Even when the self-judgment does come up and I notice myself being hypercritical or slipping into something that I thought I didn't really do anymore, it feels a lot lighter and totally okay. I think that's what it is. It's like, “Oh my gosh, I'm going to do this forever. It's okay if this happens forever.” I don't know if you intended that to be a big part of the program, but that was something that just seemed to come up a lot for a lot of the participants and it pervaded a lot of the course for me, just this feeling of everything's okay. I don't know. For me, that's been a big shift.
Lauren: Yeah. I think that's something that is hard to really write into a sales page or a benefit that you'll get out of it. It's not really a bullet point that I think about, but whenever I've talked to anyone or read the exit surveys, testimonials, or whatever, there is this big component of self-compassion, of becoming the compassionate watcher of all of that. I think it's probably because a lot of the people that come to me are pretty high-achieving, right? You have to be at a certain level of high-achievingness to want to do a time blocking method and probably have tried that before you come to me. And so, there's something like that. And then there's the goal creation that is the purpose of really looking at our time to me. That's the purpose, is to create some goals, some intention, some reality or outcome we desire. That's why we're looking at the time.
So then if we have that drive or that desire, then some part of us is somewhat high-achieving. If we have that, I've found, at least in a lot of especially women, that there tends to be this being hard on ourselves or self-criticism or something like that. And that was a huge part of my master coach project, was really unearthing that and going through that change myself. So I think now it comes through in a ton of my coaching because I can see it so clearly when I'm hearing it now because I've done so much work on that in my own coaching too. So, I love that you shared that.
Adriane: Yeah. I feel like you really embody that now. I mean, I didn't know you very well before. I knew you a little bit. It's like your whole energy to me is very different. I don't know. I just think it's so nice to see an example of something. For me, it's always helpful when somebody has struggled with something I've struggled with and then they're like, “Oh no, I used to do this exact same thing, and then this is what I did and where I am now.” It's amazing to me, and I'll just say women's specifically just because I think I've only seen women in our groups, how much people can achieve and how many degrees they can have and how many difficulties they can have overcome and just not give themselves credit for it, like forget that it even happened. That's why I loved that you forced us and we were not very good at it. I wasn't very good at it. You forced us to celebrate weekly.
Lauren: Oh my gosh. Yes.
Adriane: It's so interesting to me how the things that come up when I'm sitting at my computer thinking, “Oh my gosh, I got to do this,” almost like it's homework. I've got to say something I'm celebrating about. A lot of times there's a good thing, but then I'll think things like, “This is shallow.” It's just so interesting how we work so hard to pursue something and then we get it, and then we feel like we have to keep it on the down-low.
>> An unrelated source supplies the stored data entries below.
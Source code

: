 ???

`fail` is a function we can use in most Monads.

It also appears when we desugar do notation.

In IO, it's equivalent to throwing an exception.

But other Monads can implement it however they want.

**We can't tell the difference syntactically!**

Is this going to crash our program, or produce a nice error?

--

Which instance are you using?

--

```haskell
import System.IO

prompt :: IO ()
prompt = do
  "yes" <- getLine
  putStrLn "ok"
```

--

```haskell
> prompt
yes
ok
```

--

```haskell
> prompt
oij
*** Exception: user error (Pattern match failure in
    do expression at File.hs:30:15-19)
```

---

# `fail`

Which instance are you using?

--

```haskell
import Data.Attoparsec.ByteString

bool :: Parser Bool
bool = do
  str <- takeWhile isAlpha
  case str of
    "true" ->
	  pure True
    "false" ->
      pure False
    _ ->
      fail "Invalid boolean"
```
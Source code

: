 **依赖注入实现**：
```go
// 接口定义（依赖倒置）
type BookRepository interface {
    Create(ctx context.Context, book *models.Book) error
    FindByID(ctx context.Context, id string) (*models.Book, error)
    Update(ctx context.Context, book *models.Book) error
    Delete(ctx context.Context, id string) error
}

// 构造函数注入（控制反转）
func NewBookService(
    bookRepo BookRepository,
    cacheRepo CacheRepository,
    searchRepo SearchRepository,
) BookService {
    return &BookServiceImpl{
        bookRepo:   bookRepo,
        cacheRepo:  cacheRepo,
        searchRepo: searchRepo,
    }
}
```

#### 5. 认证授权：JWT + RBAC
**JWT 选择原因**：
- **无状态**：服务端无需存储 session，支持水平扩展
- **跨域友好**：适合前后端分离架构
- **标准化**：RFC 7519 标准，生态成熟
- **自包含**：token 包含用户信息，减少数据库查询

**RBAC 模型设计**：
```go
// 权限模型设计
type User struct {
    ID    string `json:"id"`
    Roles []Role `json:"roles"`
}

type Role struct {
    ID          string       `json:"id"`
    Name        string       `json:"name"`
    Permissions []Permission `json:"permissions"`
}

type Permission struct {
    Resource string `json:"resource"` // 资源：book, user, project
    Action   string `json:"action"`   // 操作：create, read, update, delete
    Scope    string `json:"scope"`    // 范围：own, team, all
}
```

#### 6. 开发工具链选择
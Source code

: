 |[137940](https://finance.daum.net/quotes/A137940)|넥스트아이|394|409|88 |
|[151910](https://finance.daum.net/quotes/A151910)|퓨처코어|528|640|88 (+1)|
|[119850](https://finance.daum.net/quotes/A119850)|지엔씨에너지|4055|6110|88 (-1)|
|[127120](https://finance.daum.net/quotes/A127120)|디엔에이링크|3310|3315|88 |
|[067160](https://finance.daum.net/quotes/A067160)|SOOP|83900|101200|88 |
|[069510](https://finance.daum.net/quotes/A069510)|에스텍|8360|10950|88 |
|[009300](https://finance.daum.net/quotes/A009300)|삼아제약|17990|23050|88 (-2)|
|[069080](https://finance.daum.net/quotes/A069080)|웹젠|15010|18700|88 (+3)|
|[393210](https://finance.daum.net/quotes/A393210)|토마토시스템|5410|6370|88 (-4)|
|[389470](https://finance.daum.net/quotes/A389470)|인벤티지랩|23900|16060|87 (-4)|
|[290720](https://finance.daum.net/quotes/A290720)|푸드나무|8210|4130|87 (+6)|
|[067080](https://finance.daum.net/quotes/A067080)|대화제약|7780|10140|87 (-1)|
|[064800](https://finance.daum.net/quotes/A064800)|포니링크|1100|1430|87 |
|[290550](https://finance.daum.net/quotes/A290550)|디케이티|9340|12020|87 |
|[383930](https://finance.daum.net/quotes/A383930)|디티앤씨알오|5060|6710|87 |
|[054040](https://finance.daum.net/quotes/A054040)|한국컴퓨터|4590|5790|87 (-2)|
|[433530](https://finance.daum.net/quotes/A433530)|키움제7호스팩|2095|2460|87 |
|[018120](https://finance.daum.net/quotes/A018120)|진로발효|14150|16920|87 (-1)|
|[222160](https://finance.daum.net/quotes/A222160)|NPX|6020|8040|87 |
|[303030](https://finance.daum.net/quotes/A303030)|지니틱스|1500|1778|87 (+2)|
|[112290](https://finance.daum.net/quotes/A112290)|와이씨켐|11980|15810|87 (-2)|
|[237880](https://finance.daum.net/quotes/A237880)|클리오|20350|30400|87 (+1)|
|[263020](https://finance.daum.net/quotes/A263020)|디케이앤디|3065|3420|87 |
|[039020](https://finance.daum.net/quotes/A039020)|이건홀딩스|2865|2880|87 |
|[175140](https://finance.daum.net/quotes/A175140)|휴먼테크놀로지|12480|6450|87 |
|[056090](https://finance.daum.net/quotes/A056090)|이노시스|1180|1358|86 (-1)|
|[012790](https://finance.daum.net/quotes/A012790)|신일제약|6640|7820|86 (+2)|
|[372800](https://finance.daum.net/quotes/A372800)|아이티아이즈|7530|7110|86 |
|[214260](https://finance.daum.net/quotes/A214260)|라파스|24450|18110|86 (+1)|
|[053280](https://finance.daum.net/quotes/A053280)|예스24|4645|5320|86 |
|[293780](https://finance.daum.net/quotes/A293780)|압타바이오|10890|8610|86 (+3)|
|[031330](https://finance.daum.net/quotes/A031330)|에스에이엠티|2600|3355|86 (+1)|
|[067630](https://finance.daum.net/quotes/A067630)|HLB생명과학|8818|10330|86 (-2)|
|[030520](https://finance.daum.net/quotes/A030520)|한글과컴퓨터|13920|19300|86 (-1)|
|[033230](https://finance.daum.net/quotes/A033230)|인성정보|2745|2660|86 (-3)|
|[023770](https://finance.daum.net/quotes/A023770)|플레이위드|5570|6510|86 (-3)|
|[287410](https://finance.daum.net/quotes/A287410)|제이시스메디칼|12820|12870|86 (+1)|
Lauren: Or move on to the next thing so fast that we don't even celebrate it. That happened yesterday on the call yesterday. So yesterday, we had a live coaching call for the monthly coaching for Cultivate Margin self-study. Adriane was on that call too, but one of the women on that call had accomplished her 12-week goal for her first round of Cultivate Margin. She told me that on the call and was already onto the next thing. She hadn't even posted in our Community App yet to celebrate that she had accomplished her goal and she was already onto all of the mind drama of the next thing. That's so true, especially this type of person that we're talking about. They're so quick to not celebrate or they'll be quick to discount, or it's not enough, or “I need to set the bar higher,” or “What will people think of me if I'm just celebrating this small win?”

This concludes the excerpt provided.